▸ TASK TO CARRY OUT
Retype every record below exactly as it appears.

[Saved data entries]
· · · · · · ·

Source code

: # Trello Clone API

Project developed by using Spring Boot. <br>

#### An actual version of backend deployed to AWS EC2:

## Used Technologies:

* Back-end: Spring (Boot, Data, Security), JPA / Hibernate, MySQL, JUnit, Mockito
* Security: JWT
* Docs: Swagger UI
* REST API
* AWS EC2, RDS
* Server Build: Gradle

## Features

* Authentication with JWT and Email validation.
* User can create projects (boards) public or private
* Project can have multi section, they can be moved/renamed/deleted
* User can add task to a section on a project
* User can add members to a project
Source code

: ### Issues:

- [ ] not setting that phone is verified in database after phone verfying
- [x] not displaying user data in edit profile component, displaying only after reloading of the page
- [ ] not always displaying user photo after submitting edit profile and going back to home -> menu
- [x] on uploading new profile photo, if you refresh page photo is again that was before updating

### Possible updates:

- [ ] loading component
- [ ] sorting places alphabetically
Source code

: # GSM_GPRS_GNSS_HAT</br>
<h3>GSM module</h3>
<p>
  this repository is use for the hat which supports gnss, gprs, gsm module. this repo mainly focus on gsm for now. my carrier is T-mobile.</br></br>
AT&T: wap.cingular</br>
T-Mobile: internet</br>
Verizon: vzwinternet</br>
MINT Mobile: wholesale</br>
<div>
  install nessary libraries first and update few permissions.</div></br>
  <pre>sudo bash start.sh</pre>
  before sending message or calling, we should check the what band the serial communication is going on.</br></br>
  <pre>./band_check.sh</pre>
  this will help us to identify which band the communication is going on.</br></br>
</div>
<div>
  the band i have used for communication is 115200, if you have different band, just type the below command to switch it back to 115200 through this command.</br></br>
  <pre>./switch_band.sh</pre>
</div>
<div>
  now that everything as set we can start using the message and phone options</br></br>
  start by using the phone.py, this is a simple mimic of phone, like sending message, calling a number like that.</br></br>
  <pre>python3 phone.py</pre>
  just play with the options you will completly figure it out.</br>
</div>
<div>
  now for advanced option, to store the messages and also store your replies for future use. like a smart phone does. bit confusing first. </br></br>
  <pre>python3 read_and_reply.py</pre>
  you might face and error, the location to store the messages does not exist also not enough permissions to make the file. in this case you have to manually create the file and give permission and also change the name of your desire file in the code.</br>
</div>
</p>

· · · · · · ·

▸ EXPECTED OUTPUT
Source code

: # Trello Clone API

Project developed by using Spring Boot. <br>

#### An actual version of backend deployed to AWS EC2:

## Used Technologies:

* Back-end: Spring (Boot, Data, Security), JPA / Hibernate, MySQL, JUnit, Mockito
* Security: JWT
* Docs: Swagger UI
* REST API
* AWS EC2, RDS
* Server Build: Gradle

## Features

* Authentication with JWT and Email validation.
* User can create projects (boards) public or private
* Project can have multi section, they can be moved/renamed/deleted
* User can add task to a section on a project
* User can add members to a project
Source code

: ### Issues:

- [ ] not setting that phone is verified in database after phone verfying
- [x] not displaying user data in edit profile component, displaying only after reloading of the page
- [ ] not always displaying user photo after submitting edit profile and going back to home -> menu
- [x] on uploading new profile photo, if you refresh page photo is again that was before updating

### Possible updates:

- [ ] loading component
- [ ] sorting places alphabetically
Source code

: # GSM_GPRS_GNSS_HAT</br>
<h3>GSM module</h3>
<p>
  this repository is use for the hat which supports gnss, gprs, gsm module. this repo mainly focus on gsm for now. my carrier is T-mobile.</br></br>
AT&T: wap.cingular</br>
T-Mobile: internet</br>
Verizon: vzwinternet</br>
MINT Mobile: wholesale</br>
<div>
  install nessary libraries first and update few permissions.</div></br>
  <pre>sudo bash start.sh</pre>
  before sending message or calling, we should check the what band the serial communication is going on.</br></br>
  <pre>./band_check.sh</pre>
  this will help us to identify which band the communication is going on.</br></br>
</div>
<div>
  the band i have used for communication is 115200, if you have different band, just type the below command to switch it back to 115200 through this command.</br></br>
  <pre>./switch_band.sh</pre>
</div>
<div>
  now that everything as set we can start using the message and phone options</br></br>
  start by using the phone.py, this is a simple mimic of phone, like sending message, calling a number like that.</br></br>
  <pre>python3 phone.py</pre>
  just play with the options you will completly figure it out.</br>
</div>
<div>
  now for advanced option, to store the messages and also store your replies for future use. like a smart phone does. bit confusing first. </br></br>
  <pre>python3 read_and_reply.py</pre>
  you might face and error, the location to store the messages does not exist also not enough permissions to make the file. in this case you have to manually create the file and give permission and also change the name of your desire file in the code.</br>
</div>
</p>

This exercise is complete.